The study found that:

--The players as a group had a life span of 70.7 years, 6% longer than a control group of about 1,000 white men of similar ages who were not professional players.

--Long life for a pitcher was clearly linked to a low ERA, a high number of saves and a low number of complete games pitched. For non-pitchers, the formula includes a high number of runs scored, a high total of career at-bats and comparatively few RBIs per game. Being thin also helped.

--Infielders had the best longevity of all, with an average life span 14% longer than the control group. Outfielders in general were also above average, even though they seemed to suffer ulcers more than the control group. Catchers as a class fared poorly, with a mortality rate worse than the control group.

Many Questions Remain

Waterbor conceded that the study not only raises a variety of questions but could not resolve a large number of unknowns. For instance, it could not be determined how physically active the players had been after they retired from the big leagues.

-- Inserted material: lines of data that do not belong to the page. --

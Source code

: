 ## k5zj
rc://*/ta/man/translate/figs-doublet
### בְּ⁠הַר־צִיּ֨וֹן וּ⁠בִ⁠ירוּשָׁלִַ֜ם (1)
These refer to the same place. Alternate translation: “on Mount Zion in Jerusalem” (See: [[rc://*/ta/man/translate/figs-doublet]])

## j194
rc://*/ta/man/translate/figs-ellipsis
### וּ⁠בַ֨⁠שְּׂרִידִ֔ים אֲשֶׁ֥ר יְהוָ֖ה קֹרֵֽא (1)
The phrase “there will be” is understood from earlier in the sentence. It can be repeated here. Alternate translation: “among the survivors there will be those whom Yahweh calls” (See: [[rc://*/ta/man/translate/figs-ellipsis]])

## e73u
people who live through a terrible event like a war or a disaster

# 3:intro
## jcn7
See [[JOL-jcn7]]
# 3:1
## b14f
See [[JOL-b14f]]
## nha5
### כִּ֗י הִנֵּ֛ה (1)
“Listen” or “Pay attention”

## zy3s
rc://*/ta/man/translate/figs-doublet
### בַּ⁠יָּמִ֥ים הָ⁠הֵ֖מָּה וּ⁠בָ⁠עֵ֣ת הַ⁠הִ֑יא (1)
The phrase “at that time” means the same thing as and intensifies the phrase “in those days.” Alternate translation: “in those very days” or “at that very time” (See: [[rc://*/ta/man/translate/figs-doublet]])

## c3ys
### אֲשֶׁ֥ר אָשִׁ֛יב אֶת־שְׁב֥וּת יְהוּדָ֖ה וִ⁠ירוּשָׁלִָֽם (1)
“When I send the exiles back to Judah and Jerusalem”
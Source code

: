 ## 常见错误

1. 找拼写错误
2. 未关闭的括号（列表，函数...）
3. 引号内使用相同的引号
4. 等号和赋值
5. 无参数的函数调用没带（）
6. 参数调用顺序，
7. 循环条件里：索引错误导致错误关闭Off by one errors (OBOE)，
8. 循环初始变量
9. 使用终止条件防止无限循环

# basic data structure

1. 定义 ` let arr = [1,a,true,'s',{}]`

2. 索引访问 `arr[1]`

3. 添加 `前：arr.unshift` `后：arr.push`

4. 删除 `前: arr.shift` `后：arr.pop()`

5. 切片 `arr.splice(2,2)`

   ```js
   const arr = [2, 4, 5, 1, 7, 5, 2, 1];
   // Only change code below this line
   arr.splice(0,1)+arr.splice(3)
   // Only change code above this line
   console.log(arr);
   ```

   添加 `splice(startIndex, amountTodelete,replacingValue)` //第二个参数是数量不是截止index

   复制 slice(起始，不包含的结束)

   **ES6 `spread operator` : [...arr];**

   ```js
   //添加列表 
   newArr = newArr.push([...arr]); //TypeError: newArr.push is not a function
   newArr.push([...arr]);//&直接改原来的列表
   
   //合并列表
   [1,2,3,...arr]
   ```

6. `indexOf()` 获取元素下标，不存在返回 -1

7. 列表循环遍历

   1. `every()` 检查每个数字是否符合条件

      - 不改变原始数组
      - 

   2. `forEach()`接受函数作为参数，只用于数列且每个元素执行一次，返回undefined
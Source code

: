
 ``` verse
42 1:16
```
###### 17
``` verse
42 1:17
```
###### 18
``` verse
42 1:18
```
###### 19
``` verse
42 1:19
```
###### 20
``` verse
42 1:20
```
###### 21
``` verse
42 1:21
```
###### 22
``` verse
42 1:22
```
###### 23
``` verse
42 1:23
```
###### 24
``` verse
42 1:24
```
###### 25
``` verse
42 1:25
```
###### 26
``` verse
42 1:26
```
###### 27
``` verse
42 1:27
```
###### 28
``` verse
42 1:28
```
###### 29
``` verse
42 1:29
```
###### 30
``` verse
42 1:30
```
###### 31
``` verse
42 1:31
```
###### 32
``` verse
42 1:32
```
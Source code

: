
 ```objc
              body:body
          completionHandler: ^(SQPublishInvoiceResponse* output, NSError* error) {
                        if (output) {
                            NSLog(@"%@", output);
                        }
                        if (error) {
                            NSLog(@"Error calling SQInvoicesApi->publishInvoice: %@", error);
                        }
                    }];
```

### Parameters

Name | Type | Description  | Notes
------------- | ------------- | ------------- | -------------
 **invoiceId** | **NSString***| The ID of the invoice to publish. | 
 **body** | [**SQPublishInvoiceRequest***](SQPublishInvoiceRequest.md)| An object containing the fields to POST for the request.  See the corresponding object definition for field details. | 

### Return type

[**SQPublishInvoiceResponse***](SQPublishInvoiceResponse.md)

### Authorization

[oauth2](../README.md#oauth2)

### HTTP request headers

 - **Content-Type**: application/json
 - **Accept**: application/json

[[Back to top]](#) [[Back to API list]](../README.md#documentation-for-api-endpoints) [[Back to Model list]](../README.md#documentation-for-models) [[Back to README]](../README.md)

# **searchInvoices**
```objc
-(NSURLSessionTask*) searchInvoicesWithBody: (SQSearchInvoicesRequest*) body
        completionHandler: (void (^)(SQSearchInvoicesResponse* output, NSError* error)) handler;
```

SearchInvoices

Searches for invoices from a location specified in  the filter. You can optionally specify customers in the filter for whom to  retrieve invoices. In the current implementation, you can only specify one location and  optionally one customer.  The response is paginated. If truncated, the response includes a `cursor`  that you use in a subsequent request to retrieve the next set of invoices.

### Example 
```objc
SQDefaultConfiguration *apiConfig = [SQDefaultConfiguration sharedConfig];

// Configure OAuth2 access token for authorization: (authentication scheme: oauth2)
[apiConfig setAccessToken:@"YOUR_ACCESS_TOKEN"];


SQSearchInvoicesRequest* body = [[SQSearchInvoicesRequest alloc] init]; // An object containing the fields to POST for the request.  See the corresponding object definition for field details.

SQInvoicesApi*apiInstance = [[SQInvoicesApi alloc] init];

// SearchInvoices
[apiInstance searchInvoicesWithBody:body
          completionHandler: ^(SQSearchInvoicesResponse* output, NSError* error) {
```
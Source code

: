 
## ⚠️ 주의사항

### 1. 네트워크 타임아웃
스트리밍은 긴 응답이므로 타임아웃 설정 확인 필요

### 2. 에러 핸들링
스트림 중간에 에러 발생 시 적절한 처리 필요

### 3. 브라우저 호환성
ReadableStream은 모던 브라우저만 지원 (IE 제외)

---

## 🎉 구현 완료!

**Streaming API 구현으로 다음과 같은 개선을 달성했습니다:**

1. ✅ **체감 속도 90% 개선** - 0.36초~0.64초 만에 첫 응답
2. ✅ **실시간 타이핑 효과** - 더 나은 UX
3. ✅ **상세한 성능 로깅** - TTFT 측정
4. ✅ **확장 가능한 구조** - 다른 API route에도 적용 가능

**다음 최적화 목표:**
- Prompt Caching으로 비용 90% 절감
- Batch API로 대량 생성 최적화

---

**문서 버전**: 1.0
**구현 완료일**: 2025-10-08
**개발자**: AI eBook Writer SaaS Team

“There could be and probably are a number of differences from today’s athlete to long ago,” Waterbor said, “but, nevertheless, the conclusion of the study is that there is a slight, but, I think, real protective effect of being athletic.”

Waterbor, who termed the study the first to look at length of life and cause of death among professional athletes, said he was puzzled that modern exercise research had not paid more attention to professional athletes. Only one other study--of baseball players, published in a medical journal in 1975--could be located. There has been no study of the longevity of football, basketball or hockey players, groups Waterbor said he hopes to develop comparisons with in future studies.

Advertisement

‘Selection Bias’

The longevity advantage of baseball players might be explained, Waterbor said, by what health experts call “selection bias.” In other words, players, being unusually good physical specimens to start with, may have innate traits that imply they will live longer than their contemporaries. That greater athletic success is apparently associated with longer life, he said, seems to support this possibility.

Steven Blair, research director at the Cooper Institute and Aerobics Center in Dallas, said word of the new study of big league baseball players had been circulating among exercise researchers for several weeks.

However, he said, “I have a little trouble believing that athletic participation three or four or five decades ago is likely to have much effect, per se, on the risk of dying in later years. I think the risk is much more likely to be related to the more recent health habits, including exercise.”

Blair said new studies in progress at his center in Dallas show that, among about 400 former patients at the Cooper clinic, there is a relationship between a sound physical activity program and longer life. Another ongoing study of 550 Cooper patients who died is seeking to assess the relationship between physical activity and causes of death, he said.

Today’s Athletes Different

Dr. Ralph Paffenbarger, a prominent Stanford University exercise science expert, said he wasn’t sure what the mortality rates of players who were active so long ago really mean to contemporary athletes.

“I think of athletes as having changed considerably,” he said. “They are educated more broadly than the athletes of the teens and 1920s.

Advertisement

“The fact that good hitters and the low-ERA pitchers lived longer suggests to me that they were people who, constitutionally, psychologically and physically, were superior. It suggests it could have been innate. But, on the other hand, we can’t rule out other things.

“It’s fun to read. It’s of interest; but the fact that (the researchers) have not considered (so many things) that could contribute to the longevity is hazardous. I don’t know if (the players) were fat or thin, alcoholic or not.

“It’s more of a curiosity. I think that’s the proper word.”